Gold just surged to a major technical breakout above its key 200-day moving average, which greatly strengthens its latest uptrend. Technically-oriented traders carefully watch price action relative to this most important of moving averages. 200dma breakouts following correction-magnitude selloffs are powerful buy signals. So funds have already started moving serious capital back into gold since that breakout.
Gold’s technicals and fundamentals are both very bullish, contrary to the lingering bearish sentiment still dogging this metal. Let’s start on the price-action side, since that is kindling investment demand. This first chart simply looks at gold along with its key moving averages during its young bull market birthed near the end of 2015. Gold is now in this bull’s second major upleg, and momentum is really building.
The day after the Fed’s first rate hike in 9.5 years in mid-December 2015, gold plunged to a brutal 6.1-year secular low. Everyone thought gold was doomed, convinced a zero-yielding asset simply couldn’t compete in a higher-rate environment. Yet as I discussed a few trading days before that initial Fed rate hike, gold actually thrives in Fed-rate-hike cycles historically! Gold’s young bull since again proves this out.

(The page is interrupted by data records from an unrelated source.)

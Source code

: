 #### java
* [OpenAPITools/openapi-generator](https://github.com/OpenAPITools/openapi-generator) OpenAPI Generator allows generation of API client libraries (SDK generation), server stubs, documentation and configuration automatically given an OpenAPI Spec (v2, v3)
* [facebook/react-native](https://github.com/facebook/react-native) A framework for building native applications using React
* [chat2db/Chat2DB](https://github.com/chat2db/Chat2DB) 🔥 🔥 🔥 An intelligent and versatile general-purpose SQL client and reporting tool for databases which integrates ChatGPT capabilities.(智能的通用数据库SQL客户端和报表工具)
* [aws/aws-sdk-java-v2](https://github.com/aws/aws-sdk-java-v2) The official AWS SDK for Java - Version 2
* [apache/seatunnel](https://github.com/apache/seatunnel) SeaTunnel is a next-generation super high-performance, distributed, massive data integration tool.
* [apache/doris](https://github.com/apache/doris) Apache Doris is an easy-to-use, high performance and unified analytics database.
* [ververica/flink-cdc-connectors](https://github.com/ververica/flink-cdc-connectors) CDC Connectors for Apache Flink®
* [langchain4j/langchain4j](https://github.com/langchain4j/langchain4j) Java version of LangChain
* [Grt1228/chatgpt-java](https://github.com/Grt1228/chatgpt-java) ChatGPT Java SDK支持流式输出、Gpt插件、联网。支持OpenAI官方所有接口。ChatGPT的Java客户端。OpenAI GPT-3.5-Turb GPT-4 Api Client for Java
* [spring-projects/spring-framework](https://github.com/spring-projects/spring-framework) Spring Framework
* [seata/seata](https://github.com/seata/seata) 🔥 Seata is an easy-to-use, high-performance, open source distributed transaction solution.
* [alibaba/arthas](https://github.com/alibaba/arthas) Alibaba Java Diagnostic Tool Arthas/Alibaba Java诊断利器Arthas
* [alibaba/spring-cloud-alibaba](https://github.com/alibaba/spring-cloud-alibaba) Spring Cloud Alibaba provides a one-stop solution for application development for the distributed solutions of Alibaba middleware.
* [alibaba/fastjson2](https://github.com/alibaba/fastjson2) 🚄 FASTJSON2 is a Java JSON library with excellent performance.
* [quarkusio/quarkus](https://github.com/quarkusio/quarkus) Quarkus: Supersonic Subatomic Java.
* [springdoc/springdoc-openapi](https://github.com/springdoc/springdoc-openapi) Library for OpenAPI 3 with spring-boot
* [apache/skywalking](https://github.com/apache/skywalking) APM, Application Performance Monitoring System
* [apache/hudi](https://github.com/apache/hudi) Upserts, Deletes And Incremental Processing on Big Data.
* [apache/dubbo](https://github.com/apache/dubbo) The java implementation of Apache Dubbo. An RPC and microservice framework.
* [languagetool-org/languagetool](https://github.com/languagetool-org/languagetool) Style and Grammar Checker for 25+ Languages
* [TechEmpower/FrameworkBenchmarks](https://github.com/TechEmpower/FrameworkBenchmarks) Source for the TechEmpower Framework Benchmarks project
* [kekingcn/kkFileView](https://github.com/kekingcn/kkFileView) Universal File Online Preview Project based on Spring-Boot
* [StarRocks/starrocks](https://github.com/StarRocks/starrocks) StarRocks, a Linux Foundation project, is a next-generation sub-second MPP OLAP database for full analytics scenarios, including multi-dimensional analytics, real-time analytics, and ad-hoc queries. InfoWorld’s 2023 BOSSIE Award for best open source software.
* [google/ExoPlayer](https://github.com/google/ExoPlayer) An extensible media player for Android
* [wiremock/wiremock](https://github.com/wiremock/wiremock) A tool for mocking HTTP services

Gold started surging in mid-January 2016 as the US stock markets rolled over into their worst selloff in 4.4 years, a mere 13.3% correction in benchmark S&P 500 terms. Then in early February gold broke above its 200dma decisively, like it just did again in April 2017. That critical technical breakout sparked major buying by speculators and investors alike, catapulting gold across that formal +20% new-bull threshold.
That first major upleg of gold’s new bull had ups and downs, like all bull-market uplegs. A hawkish Fed crushed gold last May, but then a major miss on monthly US jobs followed by the UK’s surprise pro-Brexit vote blasted gold back up. Ultimately this metal surged 29.9% higher in just 6.7 months after being left for dead right after the rate hikes started! But that left it very overbought, drenched in greedy sentiment.